La facturation des prestations fournies par les proches aidants entraîne effectivement une augmentation des coûts comptabilisés, puisque ces prestations étaient auparavant souvent fournies gratuitement et sans faire l’objet d’une facturation.
Il s’agit toutefois de prestations de soins nécessaires. Si elles n’étaient pas assurées par les proches, elles devraient être prises en charge par d’autres professionnels et financées en conséquence.
Les soins prodigués par les proches peuvent ainsi compléter les prestations de soins professionnels, voire dans certains cas en remplacer une partie.
La question centrale n’est donc pas de savoir si les proches aidants génèrent des coûts, mais quelle valeur leur intégration apporte au système de santé et à la société.
Il convient dès lors de se demander si la société et les milieux politiques souhaitent continuer à favoriser l’implication des proches dans la prise en charge et, le cas échéant, quelle contribution ils sont prêts à y consacrer.
Le modèle actuel d’emploi des proches aidants représente des coûts importants à long terme. Nous saluons donc les démarches politiques visant à trouver des solutions durables pour assurer son financement dans l’ensemble de la Suisse.
Il est essentiel que les soins prodigués par les proches restent possibles et que leur prise en charge puisse, à long terme, être financièrement supportable tout en continuant à contribuer à alléger la charge qui pèse sur le système de santé.
AsFam est convaincue que les proches aidants doivent être pleinement pris en compte dans l’élaboration de solutions financièrement viables.

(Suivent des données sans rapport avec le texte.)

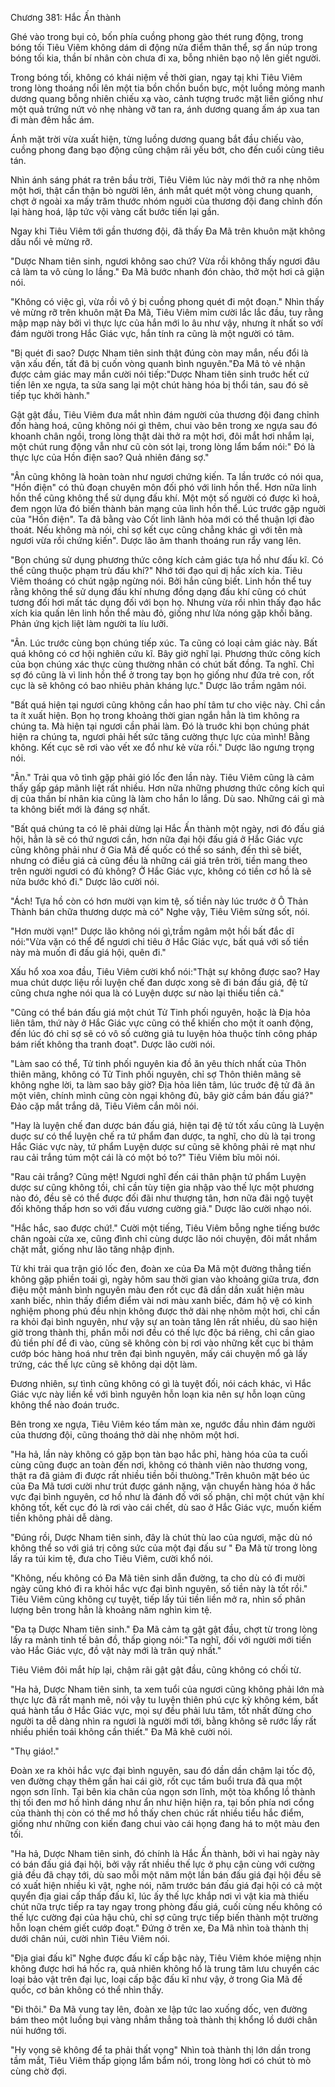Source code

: 




Chương 381: Hắc Ấn thành


Ghé vào trong bụi cỏ, bốn phía cuồng phong gào thét rung động, trong bóng tối Tiêu Viêm không dám di động nửa điểm thân thể, sợ ẩn núp trong bóng tối kia, thần bí nhân còn chưa đi xa, bỗng nhiên bạo nộ lên giết người.

Trong bóng tối, không có khái niệm về thời gian, ngay tạị khi Tiêu Viêm trong lòng thoáng nổi lên một tia bồn chồn buồn bực, một luồng mỏng manh dương quang bỗng nhiên chiếu xạ vào, cảnh tượng truớc mặt liền giống như một quả trứng nứt vỏ nhẹ nhàng vỡ tan ra, ánh dương quang ấm áp xua tan đi màn đêm hắc ám.

Ánh mặt trời vừa xuất hiện, từng luồng dương quang bắt đầu chiếu vào, cuồng phong đang bạo động cũng chậm rãi yếu bớt, cho đến cuối cùng tiêu tán.

Nhìn ánh sáng phát ra trên bầu trời, Tiêu Viêm lúc này mới thở ra nhẹ nhõm một hơi, thật cẩn thận bò người lên, ánh mắt quét một vòng chung quanh, chợt ở ngoài xa mấy trăm thước nhóm nguời của thương đội đang chỉnh đốn lại hàng hoá, lập tức vội vàng cất bước tiến lại gần.

Ngay khi Tiêu Viêm tới gần thương đội, đã thấy Đa Mã trên khuôn mặt không dấu nổi vẻ mừng rỡ.

"Dược Nham tiên sinh, ngươi không sao chứ? Vừa rồi không thấy ngươi đâu cả làm ta vô cùng lo lắng." Đa Mã bước nhanh đón chào, thở một hơi cả giận nói.

"Không có việc gì, vừa rồi vô ý bị cuồng phong quét đi một đoạn." Nhìn thấy vẻ mừng rỡ trên khuôn mặt Đa Mã, Tiêu Viêm mỉm cười lắc lắc đầu, tuy rằng mập mạp này bởi vì thực lực của hắn mới lo âu như vậy, nhưng ít nhất so vớí đám người trong Hắc Giác vực, hắn tính ra cũng là một người có tâm.

"Bị quét đi sao? Dược Nham tiên sinh thật đúng còn may mắn, nếu đổi là vận xấu đến, tất đã bị cuốn vòng quanh bình nguyên."Đa Mã tỏ vẻ nhận được cảm giác may mắn cười nói tiếp:"Dược Nham tiên sinh truớc hết cứ tiến lên xe ngựa, ta sửa sang lại một chút hàng hóa bị thổi tán, sau đó sẽ tiếp tục khởi hành."

Gật gật đầu, Tiêu Viêm đưa mắt nhìn đám người của thương đội đang chỉnh đốn hàng hoá, cũng không nói gì thêm, chui vào bên trong xe ngựa sau đó khoanh chân ngồi, trong lòng thật dài thở ra một hơi, đôi mắt hơi nhắm lại, một chút rung động vẫn như cũ còn sót lại, trong lòng lẩm bẩm nói:" Đó là thực lực của Hồn điện sao? Quả nhiên đáng sợ."

"Ân cũng không là hoàn toàn như ngươi chứng kiến. Ta lần trước có nói qua, "Hồn điện" có thủ đoạn chuyên môn đối phó với linh hồn thể. Hơn nữa linh hồn thể cũng không thể sử dụng đấu khí. Một một số người có được kì hoả, đem ngọn lửa đó biến thành bản mạng của linh hồn thể. Lúc trước gặp nguời của "Hồn điện". Ta đã bằng vào Cốt linh lãnh hỏa mới có thể thuận lợi đào thoát. Nếu không mà nói, chỉ sợ kết cục cũng chẳng khác gì với tên mà ngươi vừa rồi chứng kiến". Dược lão âm thanh thoáng run rẩy vang lên.

"Bọn chúng sử dụng phương thức công kích cảm giác tựa hồ như đấu kĩ. Có thể cũng thuộc phạm trù đấu khí?" Nhớ tới đạo quỉ dị hắc xích kia. Tiêu Viêm thoáng có chút ngập ngừng nói. Bởi hắn cũng biết. Linh hồn thể tuy rằng không thể sử dụng đấu khí nhưng đồng dạng đấu khí cũng có chút tương đối hơi mất tác dụng đối với bọn họ. Nhưng vừa rồi nhìn thấy đạo hắc xích kia quấn lên linh hồn thể màu đỏ, giống như lửa nóng gặp khối băng. Phản ứng kịch liệt làm người ta líu lưỡi.

"Ân. Lúc trước cùng bọn chúng tiếp xúc. Ta cũng có loại cảm giác này. Bất quá không có cơ hội nghiên cứu kĩ. Bây giờ nghĩ lại. Phương thức công kích của bọn chúng xác thực cùng thường nhân có chút bất đồng. Ta nghĩ. Chỉ sợ đó cũng là vì linh hồn thể ở trong tay bọn họ giống như đứa trẻ con, rốt cục là sẽ không có bao nhiêu phản kháng lực." Dược lão trầm ngâm nói.

"Bất quá hiện tại ngươi cũng không cần hao phí tâm tư cho việc này. Chỉ cần ta ít xuất hiện. Bọn họ trong khoảng thời gian ngắn hẳn là tìm không ra chúng ta. Mà hiện tại ngươi cần phải làm. Đó là truớc khi bọn chúng phát hiện ra chúng ta, ngươi phải hết sức tăng cường thực lực của mình! Bằng không. Kết cục sẽ rơi vào vết xe đổ như kẻ vừa rồi." Dược lão ngưng trọng nói.

"Ân." Trải qua vô tình gặp phải gió lốc đen lần này. Tiêu Viêm cũng là cảm thấy gấp gáp mãnh liệt rất nhiều. Hơn nữa những phương thức công kích quỉ dị của thần bí nhân kia cũng là làm cho hắn lo lắng. Dù sao. Những cái gì mà ta không biết mới là đáng sợ nhất.

"Bất quá chúng ta có lẽ phải dừng lại Hắc Ấn thành một ngày, nơi đó đấu giá hội, hẳn là sẽ có thứ ngươi cần, hơn nữa đại hội đấu giá ở Hắc Giác vực cũng không phải như ở Gia Mã đế quốc có thể so sánh, đến thì sẽ biết, nhưng có điều giá cả cũng đều là những cái giá trên trời, tiền mang theo trên người ngươi có đủ không? Ở Hắc Giác vực, không có tiền cơ hồ là sẽ nửa bước khó đi." Dược lão cười nói.

"Ách! Tựa hồ còn có hơn mười vạn kim tệ, số tiền này lúc trước ở Ô Thản Thành bán chữa thương dược mà có" Nghe vậy, Tiêu Viêm sửng sốt, nói.

"Hơn mười vạn!" Dược lão không nói gì,trầm ngâm một hồi bất đắc dĩ nói:"Vừa vặn có thể để ngươi chi tiêu ở Hắc Giác vực, bất quá với số tiền này mà muốn đi đấu giá hội, quên đi."

Xấu hổ xoa xoa đầu, Tiêu Viêm cười khổ nói:"Thật sự không được sao? Hay mua chút dược liệu rồi luyện chế đan dược xong sẽ đi bán đấu giá, đệ tử cũng chưa nghe nói qua là có Luyện dược sư nào lại thiếu tiền cả."

"Cũng có thể bán đấu giá một chút Tử Tinh phối nguyên, hoặc là Địa hỏa liên tâm, thứ này ở Hắc Giác vực cũng có thể khiến cho một ít oanh động, đến lúc đó chỉ sợ sẽ có vô số cường giả tu luyện hỏa thuộc tính công pháp bám riết không tha tranh đoạt". Dược lão cười nói.

"Làm sao có thể, Tử tinh phối nguyên kia đồ ăn yêu thích nhất của Thôn thiên mãng, không có Tử Tinh phối nguyên, chỉ sợ Thôn thiên mãng sẽ không nghe lời, ta làm sao bây giờ? Địa hỏa liên tâm, lúc truớc đệ tử đã ăn một viên, chính mình cũng còn ngại không đủ, bây giờ cầm bán đấu giá?" Đảo cặp mắt trắng dã, Tiêu Viêm cắn môi nói.

"Hay là luyện chế đan dược bán đấu giá, hiện tại đệ tử tốt xấu cũng là Luyện duợc sư có thể luyện chế ra tứ phẩm đan dược, ta nghĩ, cho dù là tại trong Hắc Giác vực này, tứ phẩm Luyện dược sư cũng sẽ không phải rẻ mạt như rau cải trắng túm một cái là có một bó to?" Tiêu Viêm bĩu môi nói.

"Rau cải trắng? Cũng mệt! Ngươi nghĩ đến cái thân phận tứ phẩm Luyện dược sư cũng không tồi, chỉ cần tùy tiện gia nhập vào thế lực một phương nào đó, đều sẽ có thể được đối đãi như thượng tân, hơn nữa đãi ngộ tuyệt đối không thấp hơn so với đấu vương cường giả." Dược lão cười nhạo nói.

"Hắc hắc, sao được chứ!." Cười một tiếng, Tiêu Viêm bỗng nghe tiếng bước chân ngoài cửa xe, cũng đình chỉ cùng dược lão nói chuyện, đôi mắt nhắm chặt mắt, giống như lão tăng nhập định.

Từ khi trải qua trận gió lốc đen, đoàn xe của Đa Mã một đường thẳng tiến không gặp phiền toái gì, ngày hôm sau thời gian vào khoảng giữa trưa, đơn điệu một mảnh bình nguyên màu đen rốt cục đã dần dần xuất hiện màu xanh biếc, nhìn thấy điểm điểm vài nơi màu xanh biếc, đám hộ vệ có kinh nghiệm phong phú đều nhịn không được thở dài nhẹ nhõm một hơi, chỉ cần ra khỏi đại bình nguyên, như vậy sự an toàn tăng lên rất nhiều, dù sao hiện giờ trong thành thị, phần mỗi nơi đều có thế lực độc bá riêng, chỉ cần giao đủ tiền phí để đi vào, cũng sẽ không còn bị rơi vào những kết cục bi thảm cướp bóc hàng hoá như trên đại bình nguyên, mấy cái chuyện mổ gà lấy trứng, các thế lực cũng sẽ không dại dột làm.

Đương nhiên, sự tình cũng không có gì là tuyệt đối, nói cách khác, vì Hắc Giác vực này liền kề với bình nguyên hỗn loạn kia nên sự hỗn loạn cũng không thể nào đoán truớc.

Bên trong xe ngựa, Tiêu Viêm kéo tấm màn xe, ngước đầu nhìn đám người của thương đội, cũng thoáng thở dài nhẹ nhõm một hơi.

"Ha hả, lần này không có gặp bọn tàn bạo hắc phỉ, hàng hóa của ta cuối cùng cũng đuợc an toàn đến nơi, không có thành viên nào thương vong, thật ra đã giảm đi được rất nhiều tiền bồi thưòng."Trên khuôn mặt béo úc của Đa Mã tươi cười như trút được gánh nặng, vận chuyển hàng hóa ở hắc vực đại bình nguyên, cơ hồ như là đánh đố với số phận, chỉ một chút vận khí không tốt, kết cục đó là rơi vào cái chết, dù sao ở Hắc Giác vực, muốn kiếm tiền không phải dễ dàng.

"Đúng rồi, Dược Nham tiên sinh, đây là chút thù lao của ngươi, mặc dù nó không thể so với giá trị công sức của một đại đấu sư " Đa Mã từ trong lòng lấy ra túi kim tệ, đưa cho Tiêu Viêm, cười khổ nói.

"Không, nếu không có Đa Mã tiên sinh dẫn đường, ta cho dù có đi mười ngày cũng khó đi ra khỏi hắc vực đại bình nguyên, số tiền này là tốt rồi." Tiêu Viêm cũng không cự tuyệt, tiếp lấy túi tiền liền mở ra, nhìn số phân lượng bên trong hẳn là khoảng năm nghìn kim tệ.

"Đa tạ Dược Nham tiên sinh." Đa Mã cảm tạ gật gật đầu, chợt từ trong lòng lấy ra mảnh tinh tế bản đồ, thấp giọng nói:"Ta nghĩ, đối với người mới tiến vào Hắc Giác vực, đồ vật này mới là trân quý nhất."

Tiêu Viêm đôi mắt híp lại, chậm rãi gật gật đầu, cũng không có chối từ.

"Ha hả, Dược Nham tiên sinh, ta xem tuổi của ngươi cũng không phải lớn mà thực lực đã rất mạnh mẽ, nói vậy tu luyện thiên phú cực kỳ không kém, bất quá hành tẩu ở Hắc Giác vực, mọi sự đều phải lưu tâm, tốt nhất đừng cho người ta dễ dàng nhìn ra ngươi là người mới tới, bằng không sẽ rước lấy rất nhiều phiền toái không cần thiết." Đa Mã khẽ cười nói.

"Thụ giáo!."

Đoàn xe ra khỏi hắc vực đại bình nguyên, sau đó dần dần chậm lại tốc độ, ven đường chạy thêm gần hai cái giờ, rốt cục tầm buổi trưa đã qua một ngọn sơn lĩnh. Tại bên kia chân của ngọn sơn lĩnh, một tòa khổng lồ thành thị tối đen mơ hồ hình dáng như ẩn như hiện hiện ra, tại bốn phía nơi cổng của thành thị còn có thể mơ hồ thấy chen chúc rất nhiều tiểu hắc điểm, giống như những con kiến đang chui vào cái họng đang há to một màu đen tối.

"Ha hả, Dược Nham tiên sinh, đó chính là Hắc Ấn thành, bởi vì hai ngày này có bán đấu giá đại hội, bởi vậy rất nhiều thế lực ở phụ cận cùng với cường giả đều đã chạy tới, dù sao mỗi một năm một lần bán đấu giá đại hội đều sẽ có xuất hiện nhiều kì vật, nghe nói, năm trước bán đấu giá đại hội có cả một quyển địa giai cấp thấp đấu kĩ, lúc ấy thế lực khắp nơi vì vật kia mà thiếu chút nữa trực tiếp ra tay ngay trong phòng đấu giá, cuối cùng nếu không có thế lực cường đại của hậu chủ, chỉ sợ cũng trực tiếp biến thành một trường hỗn loạn chém giết cướp đoạt." Đứng ở trên xe, Đa Mã nhìn toà thành thị dưới chân núi, cười nhìn Tiêu Viêm nói.

"Địa giai đấu kĩ" Nghe được đấu kĩ cấp bậc này, Tiêu Viêm khóe miệng nhịn không được hơi há hốc ra, quả nhiên không hổ là trung tâm lưu chuyển các loại bảo vật trên đại lục, loại cấp bậc đấu kĩ như vậy, ở trong Gia Mã đế quốc, cơ bản không có thể nhìn thấy.

"Đi thôi." Đa Mã vung tay lên, đoàn xe lập tức lao xuống dốc, ven đường bám theo một luồng bụi vàng nhắm thẳng toà thành thị khổng lồ dưới chân núi hướng tới.

"Hy vọng sẽ không để ta phải thất vọng" Nhìn toà thành thị lớn dần trong tầm mắt, Tiêu Viêm thấp giọng lẩm bẩm nói, trong lòng hơi có chút tò mò cùng chờ đợi.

Indépendamment des éventuelles conséquences de ces évolutions sur les modèles existants, nous souhaitons participer activement à cette réflexion et y apporter notre expérience ainsi que nos connaissances du terrain.

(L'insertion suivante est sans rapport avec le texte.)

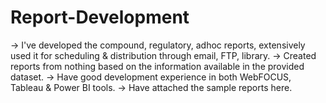 # Report-Development
-> I've developed the compound, regulatory, adhoc reports, extensively used it for scheduling & distribution through email, FTP, library.
-> Created reports from nothing based on the information available in the provided dataset.
-> Have good development experience in both WebFOCUS, Tableau & Power BI tools.
-> Have attached the sample reports here.
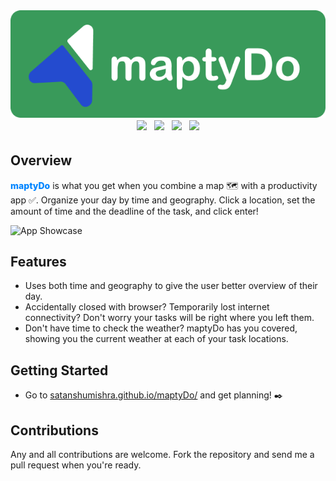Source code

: <div align="center" style="wi[Title](padding:%25204px%253B)dth:100%; display: flex; flex-direction:column; justify-content: center;">
   <div style="width:100%; display: flex; justify-content: center;">
      <img src="./images/readme-assets/Banner.png">
   </div>
   <div>
      <img style="padding: 4px;" src="https://img.shields.io/badge/html5-%23E34F26.svg?style=for-the-badge&logo=html5&logoColor=white">
      <img style="padding: 4px;" src="https://img.shields.io/badge/css3-%231572B6.svg?style=for-the-badge&logo=css3&logoColor=white">
      <img style="padding: 4px;" src="https://img.shields.io/badge/javascript-%23323330.svg?style=for-the-badge&logo=javascript&logoColor=%23F7DF1E">
      <img style="padding: 4px;" src="https://img.shields.io/badge/github%20pages-121013?style=for-the-badge&logo=github&logoColor=white">

   </div>
</div>

## Overview

<p> <b style="color:#0085FF; font-weight: 800;">maptyDo</b> is what you get when you combine a map 🗺️ with a productivity app ✅. Organize your day by time and geography. Click a location, set the amount of time and the deadline of the task, and click enter!
</p>

![App Showcase](./images/readme-assets/maptyDo.gif)

## Features

- Uses both time and geography to give the user better overview of their day.
- Accidentally closed with browser? Temporarily lost internet connectivity? Don't worry your tasks will be right where you left them.
- Don't have time to check the weather? maptyDo has you covered, showing you the current weather at each of your task locations.

## Getting Started

- Go to [satanshumishra.github.io/maptyDo/](satanshumishra.github.io/maptyDo/) and get planning! ✒️

## Contributions

Any and all contributions are welcome. Fork the repository and send me a pull request when you're ready.
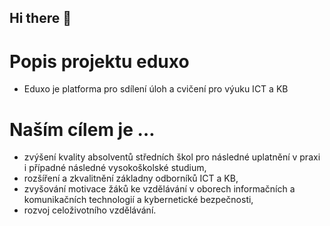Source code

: ## Hi there 👋
<!-- Veřejný popis -->
# Popis projektu eduxo
- Eduxo je platforma pro sdílení úloh a cvičení pro výuku ICT a KB
# Naším cílem je …
- zvýšení kvality absolventů středních škol pro následné uplatnění v praxi i případné následné vysokoškolské studium,
- rozšíření a zkvalitnění základny odborníků ICT a KB,
- zvyšování motivace žáků ke vzdělávání v oborech informačních a komunikačních technologií a kybernetické bezpečnosti,
- rozvoj celoživotního vzdělávání.
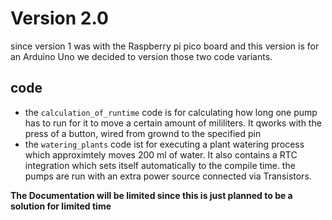 # Version 2.0 
since version 1 was with the Raspberry pi pico board and this version is for an Arduino Uno we decided to version those two code variants.

## code
- the `calculation_of_runtime` code is for calculating how long one pump has to run for it to move a certain amount of mililiters. It qworks with the press of a button, wired from grownd to the specified pin
- the `watering_plants` code ist for executing a plant watering process which approximtely moves 200 ml of water. It also contains a RTC integration which sets itself automatically to the compile time. the pumps are run with an extra power source connected via Transistors. 

**The Documentation will be limited since this is just planned to be a solution for limited time**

Le nombre de personnes âgées augmente, tout comme les besoins en matière de soins. Parallèlement, les progrès médicaux permettent de vivre plus longtemps et, dans certains cas, de rester dépendant de soins pendant une période plus longue.
À cela s’ajoutent une participation accrue au marché du travail et une mobilité géographique plus importante, qui réduisent parfois les possibilités pour les familles d’assurer elles-mêmes la prise en charge de leurs proches.
Les besoins en matière de soutien et de prestations de prise en charge financées par les pouvoirs publics augmentent donc également.
La hausse des coûts liés aux soins peut ainsi exercer une pression supplémentaire sur les finances publiques et, par conséquent, contribuer à une augmentation des impôts.
Dans le même temps, les revenus versés aux proches aidants sont soumis à l’impôt et génèrent donc également des recettes fiscales supplémentaires.
L’emploi de proches aidants par l’intermédiaire d’organisations Spitex entraîne certes des coûts supplémentaires qui n’étaient jusqu’ici pas comptabilisés.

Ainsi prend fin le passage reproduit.